_Required action_: The answer is the complete listing below, written out again exactly.

---

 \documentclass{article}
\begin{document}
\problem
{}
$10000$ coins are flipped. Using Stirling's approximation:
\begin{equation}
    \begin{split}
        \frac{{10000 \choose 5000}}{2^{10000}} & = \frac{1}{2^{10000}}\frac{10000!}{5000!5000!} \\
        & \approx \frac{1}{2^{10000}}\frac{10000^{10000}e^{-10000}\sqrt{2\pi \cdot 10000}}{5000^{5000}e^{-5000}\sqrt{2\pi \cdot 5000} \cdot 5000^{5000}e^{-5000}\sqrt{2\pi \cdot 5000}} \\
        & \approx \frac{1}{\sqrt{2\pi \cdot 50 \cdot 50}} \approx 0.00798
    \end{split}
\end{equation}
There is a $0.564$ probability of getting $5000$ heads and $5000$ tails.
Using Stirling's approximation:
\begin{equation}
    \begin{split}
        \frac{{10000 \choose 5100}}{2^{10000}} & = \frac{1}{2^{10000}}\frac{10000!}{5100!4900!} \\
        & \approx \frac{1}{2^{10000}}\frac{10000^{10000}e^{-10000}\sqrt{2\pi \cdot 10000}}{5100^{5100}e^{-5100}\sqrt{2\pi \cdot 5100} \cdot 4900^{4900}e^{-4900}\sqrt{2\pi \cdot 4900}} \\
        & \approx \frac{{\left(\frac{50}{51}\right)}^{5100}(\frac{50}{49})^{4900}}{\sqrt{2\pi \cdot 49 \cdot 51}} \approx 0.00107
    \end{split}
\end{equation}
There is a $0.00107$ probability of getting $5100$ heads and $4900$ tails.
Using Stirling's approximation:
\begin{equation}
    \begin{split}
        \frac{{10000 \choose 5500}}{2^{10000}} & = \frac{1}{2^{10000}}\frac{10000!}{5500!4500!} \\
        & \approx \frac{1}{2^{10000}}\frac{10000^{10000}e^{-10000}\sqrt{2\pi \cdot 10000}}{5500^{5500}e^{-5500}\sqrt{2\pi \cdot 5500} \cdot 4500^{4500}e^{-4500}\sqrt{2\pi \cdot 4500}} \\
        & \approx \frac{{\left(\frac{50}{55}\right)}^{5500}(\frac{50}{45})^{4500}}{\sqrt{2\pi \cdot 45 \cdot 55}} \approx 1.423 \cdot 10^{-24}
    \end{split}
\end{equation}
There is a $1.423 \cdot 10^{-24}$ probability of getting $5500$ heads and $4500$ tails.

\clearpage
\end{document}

---

_Answer box_:
 \documentclass{article}
\begin{document}
\problem
{}
$10000$ coins are flipped. Using Stirling's approximation:
\begin{equation}
    \begin{split}
        \frac{{10000 \choose 5000}}{2^{10000}} & = \frac{1}{2^{10000}}\frac{10000!}{5000!5000!} \\
        & \approx \frac{1}{2^{10000}}\frac{10000^{10000}e^{-10000}\sqrt{2\pi \cdot 10000}}{5000^{5000}e^{-5000}\sqrt{2\pi \cdot 5000} \cdot 5000^{5000}e^{-5000}\sqrt{2\pi \cdot 5000}} \\
        & \approx \frac{1}{\sqrt{2\pi \cdot 50 \cdot 50}} \approx 0.00798
    \end{split}
\end{equation}
There is a $0.564$ probability of getting $5000$ heads and $5000$ tails.
Using Stirling's approximation:
\begin{equation}
    \begin{split}
        \frac{{10000 \choose 5100}}{2^{10000}} & = \frac{1}{2^{10000}}\frac{10000!}{5100!4900!} \\
        & \approx \frac{1}{2^{10000}}\frac{10000^{10000}e^{-10000}\sqrt{2\pi \cdot 10000}}{5100^{5100}e^{-5100}\sqrt{2\pi \cdot 5100} \cdot 4900^{4900}e^{-4900}\sqrt{2\pi \cdot 4900}} \\
        & \approx \frac{{\left(\frac{50}{51}\right)}^{5100}(\frac{50}{49})^{4900}}{\sqrt{2\pi \cdot 49 \cdot 51}} \approx 0.00107
    \end{split}
\end{equation}
There is a $0.00107$ probability of getting $5100$ heads and $4900$ tails.
Using Stirling's approximation:
\begin{equation}
    \begin{split}
        \frac{{10000 \choose 5500}}{2^{10000}} & = \frac{1}{2^{10000}}\frac{10000!}{5500!4500!} \\
        & \approx \frac{1}{2^{10000}}\frac{10000^{10000}e^{-10000}\sqrt{2\pi \cdot 10000}}{5500^{5500}e^{-5500}\sqrt{2\pi \cdot 5500} \cdot 4500^{4500}e^{-4500}\sqrt{2\pi \cdot 4500}} \\
        & \approx \frac{{\left(\frac{50}{55}\right)}^{5500}(\frac{50}{45})^{4500}}{\sqrt{2\pi \cdot 45 \cdot 55}} \approx 1.423 \cdot 10^{-24}
    \end{split}
\end{equation}
There is a $1.423 \cdot 10^{-24}$ probability of getting $5500$ heads and $4500$ tails.

\clearpage
\end{document}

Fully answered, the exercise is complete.